Le symbole de cette intégration pourrait être naturellement la consécration du marché commun, à travers la libre circulation des personnes et des biens. Or, ce minimum n’a jamais eu lieu. En dehors du Gabon et la Guinée Equatoriale, les personnes peuvent circuler sans trop de difficultés au sein de quatre autres Etats (Cameroun, Congo, RCA et Tchad). Plusieurs observateurs se posent même la question sur la volonté réelle des politiques à mettre en place ce marché commun? Seule la BEAC (Banque des Etats de l’Afrique Centrale) a été à la hauteur des espérances politiques de la Communauté. N’eut été les dernières affaires de détournement, elle fut l’exemple parfait de la plus grande réussite enregistrée à ce jour.
Pourtant la Communauté est une réelle chance pour les pays de la sous région. Elle offrira la possibilité de :
Créer des opportunités pour nos opérateurs économiques, pour une préalable compétitivité sur le marché mondial ;
Mener des actions communes (des normes et des grands projets) afin de créer un environnement plus favorable pour la promotion des investissements dans la sous région ;
Mieux négocier ensemble tout partenariat avec d’autres ensembles et/ou Etat ;
Promouvoir à terme, un espace de liberté et de paix ;
Etc.
En tenant compte des faiblesses de la Communauté, constatées lors d’un Audit externe, mené en 2006, les Chefs d’Etat ont adopté le Programme des Reformes Institutionnelles (PRI) sous la conduite du Président de la République de la Guinée Equatoriale, Son Excellence OBIANGUEMA BAZOGO (Président Dédié du PRI). Ces reformes visent quelques objectifs :
Efficacité institutionnelle ;
Réalisation et approfondissement de l’intégration ;
Sécurisation de financement de la Communauté et ;
Forte implication des Etats dans la construction.

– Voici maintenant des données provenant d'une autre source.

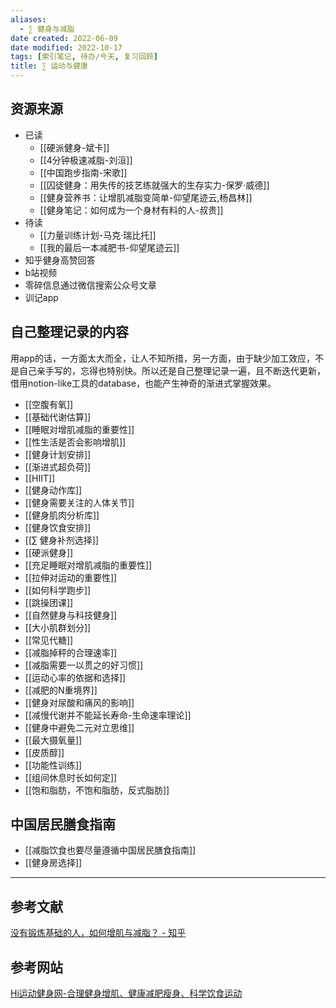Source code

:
 ```yaml
---
aliases:
  - ∑ 健身与减脂
date created: 2022-06-09
date modified: 2022-10-17
tags: [索引笔记, 待办/今天, 复习回顾]
title: ∑ 运动与健康
---
```


## 资源来源

- 已读
	- [[硬派健身-斌卡]]
	- [[4分钟极速减脂-刘洹]]
	- [[中国跑步指南-宋歌]]
	- [[囚徒健身：用失传的技艺练就强大的生存实力-保罗·威德]]
	- [[健身营养书：让增肌减脂变简单-仰望尾迹云,杨昌林]]
	- [[健身笔记：如何成为一个身材有料的人-叔贵]]
- 待读
	- [[力量训练计划-马克·瑞比托]]
	- [[我的最后一本减肥书-仰望尾迹云]]
- 知乎健身高赞回答
- b站视频
- 零碎信息通过微信搜索公众号文章
- 训记app

## 自己整理记录的内容

用app的话，一方面太大而全，让人不知所措，另一方面，由于缺少加工效应，不是自己亲手写的，忘得也特别快。所以还是自己整理记录一遍，且不断迭代更新，借用notion-like工具的database，也能产生神奇的渐进式掌握效果。

- [[空腹有氧]]
- [[基础代谢估算]]
- [[睡眠对增肌减脂的重要性]]
- [[性生活是否会影响增肌]]
- [[健身计划安排]]
- [[渐进式超负荷]]
- [[HIIT]]
- [[健身动作库]]
- [[健身需要关注的人体关节]]
- [[健身肌肉分析库]]
- [[健身饮食安排]]
- [[∑ 健身补剂选择]]
- [[硬派健身]]
- [[充足睡眠对增肌减脂的重要性]]
- [[拉伸对运动的重要性]]
- [[如何科学跑步]]
- [[跳操团课]]
- [[自然健身与科技健身]]
- [[大小肌群划分]]
- [[常见代糖]]
- [[减脂掉秤的合理速率]]
- [[减脂需要一以贯之的好习惯]]
- [[运动心率的依据和选择]]
- [[减肥的N重境界]]
- [[健身对尿酸和痛风的影响]]
- [[减慢代谢并不能延长寿命-生命速率理论]]
- [[健身中避免二元对立思维]]
- [[最大摄氧量]]
- [[皮质醇]]
- [[功能性训练]]
- [[组间休息时长如何定]]
- [[饱和脂肪，不饱和脂肪，反式脂肪]]
## 中国居民膳食指南

- [[减脂饮食也要尽量遵循中国居民膳食指南]]
- [[健身房选择]]

---

## 参考文献

[没有锻炼基础的人，如何增肌与减脂？ - 知乎](https://www.zhihu.com/question/20687290/answer/15853608?utm_campaign=&utm_medium=social&utm_oi=627815471005831168&utm_psn=1554629693437075456&utm_source=cn.ticktick.task)

## 参考网站
[Hi运动健身网-合理健身增肌、健康减肥瘦身、科学饮食运动](https://www.hiyd.com)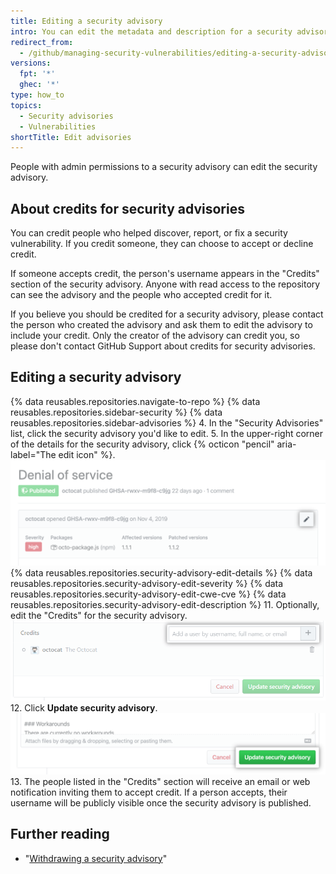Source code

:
 ```yaml
---
title: Editing a security advisory
intro: You can edit the metadata and description for a security advisory if you need to update details or correct errors.
redirect_from:
  - /github/managing-security-vulnerabilities/editing-a-security-advisory
versions:
  fpt: '*'
  ghec: '*'
type: how_to
topics:
  - Security advisories
  - Vulnerabilities
shortTitle: Edit advisories
---
```


People with admin permissions to a security advisory can edit the security advisory.

## About credits for security advisories

You can credit people who helped discover, report, or fix a security vulnerability. If you credit someone, they can choose to accept or decline credit.

If someone accepts credit, the person's username appears in the "Credits" section of the security advisory. Anyone with read access to the repository can see the advisory and the people who accepted credit for it.

If you believe you should be credited for a security advisory, please contact the person who created the advisory and ask them to edit the advisory to include your credit. Only the creator of the advisory can credit you, so please don't contact GitHub Support about credits for security advisories.

## Editing a security advisory

{% data reusables.repositories.navigate-to-repo %}
{% data reusables.repositories.sidebar-security %}
{% data reusables.repositories.sidebar-advisories %}
4. In the "Security Advisories" list, click the security advisory you'd like to edit.
5. In the upper-right corner of the details for the security advisory, click {% octicon "pencil" aria-label="The edit icon" %}.
  ![Edit button for a security advisory](/assets/images/help/security/security-advisory-edit-button.png)
{% data reusables.repositories.security-advisory-edit-details %}
{% data reusables.repositories.security-advisory-edit-severity %}
{% data reusables.repositories.security-advisory-edit-cwe-cve %}
{% data reusables.repositories.security-advisory-edit-description %}
11. Optionally, edit the "Credits" for the security advisory.
  ![Credits for a security advisory](/assets/images/help/security/security-advisory-credits.png)
12. Click **Update security advisory**.
  !["Update security advisory" button](/assets/images/help/security/update-advisory-button.png)
13. The people listed in the "Credits" section will receive an email or web notification inviting them to accept credit. If a person accepts, their username will be publicly visible once the security advisory is published.

## Further reading

- "[Withdrawing a security advisory](/github/managing-security-vulnerabilities/withdrawing-a-security-advisory)"
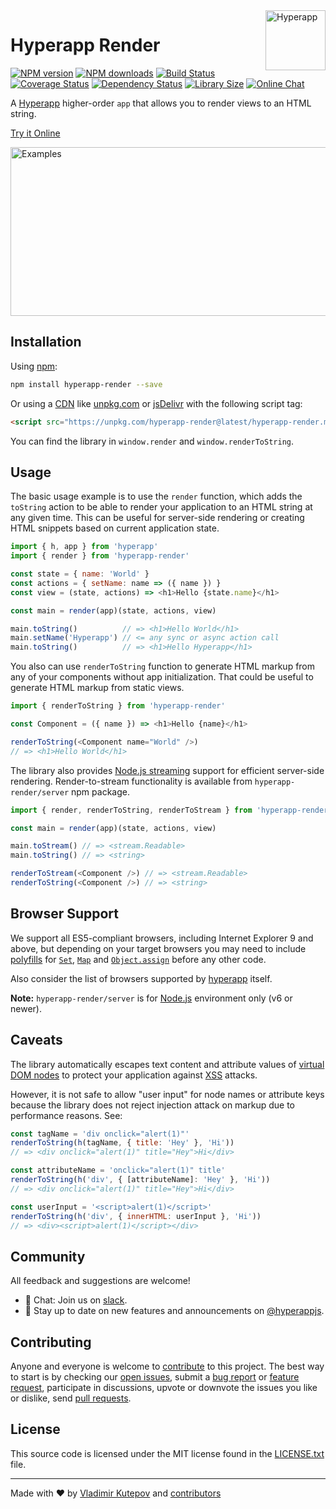 <a href="https://hyperapp.js.org/" target="_blank">
  <img width="96" height="96" align="right" alt="Hyperapp"
  src="https://rawgit.com/frenzzy/hyperapp-render/master/logo.svg" />
</a>

# Hyperapp Render

[![NPM version](https://img.shields.io/npm/v/hyperapp-render.svg?style=flat-square&maxAge=3600)](https://www.npmjs.com/package/hyperapp-render)
[![NPM downloads](https://img.shields.io/npm/dm/hyperapp-render.svg?style=flat-square&maxAge=3600)](https://npm-stat.com/charts.html?package=hyperapp-render)
[![Build Status](https://img.shields.io/travis/frenzzy/hyperapp-render/master.svg?style=flat-square&maxAge=3600)](https://travis-ci.org/frenzzy/hyperapp-render)
[![Coverage Status](https://img.shields.io/coveralls/frenzzy/hyperapp-render.svg?style=flat-square&maxAge=3600)](https://coveralls.io/github/frenzzy/hyperapp-render)
[![Dependency Status](https://img.shields.io/david/frenzzy/hyperapp-render.svg?style=flat-square&maxAge=3600)](https://david-dm.org/frenzzy/hyperapp-render)
[![Library Size](http://img.badgesize.io/frenzzy/hyperapp-render/master/dist/hyperapp-render.min.js.svg?compression=gzip&label=size&style=flat-square&maxAge=3600)](https://bundlephobia.com/result?p=hyperapp-render)
[![Online Chat](https://img.shields.io/badge/slack-join_chat-e01563.svg?style=flat-square&maxAge=3600)](https://hyperappjs.herokuapp.com)

A [Hyperapp](https://github.com/hyperapp/hyperapp) higher-order `app` that allows you to render views to an HTML string.

[Try it Online](https://codepen.io/frenzzy/pen/zpmRQY/left/?editors=0010)

<a href="#usage">
  <img width="622" height="270" alt="Examples"
  src="https://rawgit.com/frenzzy/hyperapp-render/master/demo.gif" />
</a>

## Installation

Using [npm](https://www.npmjs.com/package/hyperapp-render):

```bash
npm install hyperapp-render --save
```

Or using a [CDN](https://en.wikipedia.org/wiki/Content_delivery_network) like
[unpkg.com](https://unpkg.com/hyperapp-render@latest/hyperapp-render.min.js) or
[jsDelivr](https://cdn.jsdelivr.net/npm/hyperapp-render@latest/hyperapp-render.min.js)
with the following script tag:

```html
<script src="https://unpkg.com/hyperapp-render@latest/hyperapp-render.min.js"></script>
```

You can find the library in `window.render` and `window.renderToString`.

## Usage

The basic usage example is to use the `render` function,
which adds the `toString` action to be able to render your application to an HTML string at any given time.
This can be useful for server-side rendering or creating HTML snippets based on current application state.

```js
import { h, app } from 'hyperapp'
import { render } from 'hyperapp-render'

const state = { name: 'World' }
const actions = { setName: name => ({ name }) }
const view = (state, actions) => <h1>Hello {state.name}</h1>

const main = render(app)(state, actions, view)

main.toString()          // => <h1>Hello World</h1>
main.setName('Hyperapp') // <= any sync or async action call
main.toString()          // => <h1>Hello Hyperapp</h1>
```

You also can use `renderToString` function to generate HTML markup from any of your components without
app initialization. That could be useful to generate HTML markup from static views.

```js
import { renderToString } from 'hyperapp-render'

const Component = ({ name }) => <h1>Hello {name}</h1>

renderToString(<Component name="World" />)
// => <h1>Hello World</h1>
```

The library also provides [Node.js streaming](https://nodejs.org/api/stream.html) support for efficient
server-side rendering. Render-to-stream functionality is available from `hyperapp-render/server` npm package.

```js
import { render, renderToString, renderToStream } from 'hyperapp-render/server'

const main = render(app)(state, actions, view)

main.toStream() // => <stream.Readable>
main.toString() // => <string>

renderToStream(<Component />) // => <stream.Readable>
renderToString(<Component />) // => <string>
```

## Browser Support

We support all ES5-compliant browsers, including Internet Explorer 9 and above,
but depending on your target browsers you may need to include
[polyfills](https://en.wikipedia.org/wiki/Polyfill_(programming)) for
[`Set`](https://developer.mozilla.org/en-US/docs/Web/JavaScript/Reference/Global_Objects/Set),
[`Map`](https://developer.mozilla.org/en-US/docs/Web/JavaScript/Reference/Global_Objects/Map) and
[`Object.assign`](https://developer.mozilla.org/en-US/docs/Web/JavaScript/Reference/Global_Objects/Object/assign)
before any other code.

Also consider the list of browsers supported by [hyperapp](https://github.com/hyperapp/hyperapp) itself.

**Note:** `hyperapp-render/server` is for [Node.js](https://nodejs.org/en/) environment only (v6 or newer).

## Caveats

The library automatically escapes text content and attribute values
of [virtual DOM nodes](https://github.com/hyperapp/hyperapp/blob/1.1.2/README.md#virtual-dom)
to protect your application against [XSS](https://en.wikipedia.org/wiki/Cross-site_scripting) attacks.

However, it is not safe to allow "user input" for node names or attribute keys because
the library does not reject injection attack on markup due to performance reasons.
See:

```js
const tagName = 'div onclick="alert(1)"'
renderToString(h(tagName, { title: 'Hey' }, 'Hi'))
// => <div onclick="alert(1)" title="Hey︎">Hi</div>

const attributeName = 'onclick="alert(1)" title'
renderToString(h('div', { [attributeName]: 'Hey' }, 'Hi'))
// => <div onclick="alert(1)" title="Hey︎">Hi</div>

const userInput = '<script>alert(1)</script>'
renderToString(h('div', { innerHTML: userInput }, 'Hi'))
// => <div><script>alert(1)</script></div>
```

## Community

All feedback and suggestions are welcome!

* 💬 Chat: Join us on [slack](https://hyperappjs.herokuapp.com/).
* 📣 Stay up to date on new features and announcements on [@hyperappjs](https://twitter.com/hyperappjs).

## Contributing

Anyone and everyone is welcome to
[contribute](https://github.com/frenzzy/hyperapp-render/blob/master/.github/CONTRIBUTING.md) to this project.
The best way to start is by checking our [open issues](https://github.com/frenzzy/hyperapp-render/issues),
submit a [bug report](https://github.com/frenzzy/hyperapp-render/blob/master/.github/CONTRIBUTING.md#bugs) or
[feature request](https://github.com/frenzzy/hyperapp-render/blob/master/.github/CONTRIBUTING.md#features),
participate in discussions, upvote or downvote the issues you like or dislike, send [pull
requests](https://github.com/frenzzy/hyperapp-render/blob/master/.github/CONTRIBUTING.md#pull-requests).

## License

This source code is licensed under the MIT license found in the
[LICENSE.txt](https://github.com/frenzzy/hyperapp-render/blob/master/LICENSE.txt) file.

---
Made with ♥ by
[Vladimir Kutepov](https://github.com/frenzzy) and
[contributors](https://github.com/frenzzy/hyperapp-render/graphs/contributors)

Le PRI a pu mener plusieurs actions d’envergure, notamment par la production des nouvelles législations : le Traité Révisé de la CEMAC, les Conventions régissant l’UEAC, l’UMAC, la Cour de Justice, la Cour des Comptes, le Parlement, les Statuts de la BEAC, les Actes Additionnels portant disponibilité intégrale de la TCI, portant adoption du principe de la mise en place généralisée des Ministères chargés de l’intégration régionale au sein des gouvernements des Etats membre, etc.
Le PRI se poursuit dans une nouvelle phase, par la mise en place entre autre, du Programme Economique Régional (PER) qui consacre l’émergence de la sous région à l’horizon 2025. Le PER reste la conclusion de taille de ce vaste chantier des réformes, pourvu qu’il réponde aux attentes de nos citoyens : l’amélioration des conditions de vie.
Toutefois, plusieurs remarques peuvent être formulées sur la Communauté :
Le système institutionnel n’est toujours pas efficace. La stricte séparation de deux unions (UEAC et UMAC) ne favorise pas une lisibilité de la Communauté pour les assujettis. L’application du principe de la subsidiarité doit être désormais au centre des préoccupations des Décideurs, afin de garantir l’opérabilité de tout modèle d’intégration ;
L’évolution fulgurante du budget de fonctionnement de la Communauté inquiète sur son avenir. La culture du résultat doit prédominer et orienter les ressources vers des secteurs porteurs : infrastructures et qualification humaine.
Le non respect des critères de convergence économique qui sont pourtant obligatoires pour mieux conduire la politique monétaire de la sous région ;
L’insuffisance de la solidarité communautaire pour créer un développement spatial équilibré et viable au service de l’ensemble de la population ;
L’application systématique du principe de la répartition équilibrée des postes de responsabilité au sein des institutions, organes et institutions spécialisées, a biaisé l’organisation et le fonctionnement optimal de ceux-ci ;
L’implication marginale des peuples de la sous région aussi bien dans la conception que la conduite du devenir de la Communauté. Le 5ème axe de la réforme vise l’appropriation de ladite par les Etats, sans se soucier de la réelle volonté et choix de la population. D’où l’exigence de la démocratisation de la construction de la CEMAC en passant par l’implication de la société civile dans la vulgarisation du bien fondé de la Communauté.
Pour conclure, il faut relever que le Tchad a intérêt à partager un tel projet avec les autres pays de la Communauté. Cet intérêt n’a de sens que lorsque chaque acteur (étatique ou non) soit capable de jouer pleinement son rôle en visant des objectifs ambitieux qui permettront de réaliser des projets d’intérêt communs.
La CEMAC a connu beaucoup de retard, par rapport aux autres ensembles régionaux en Afrique. Les Chefs d’Etat ont bien compris la situation et les enjeux historiques de la réussite de la construction et de l’approfondissement de notre communauté. Mieux vaut tard que jamais.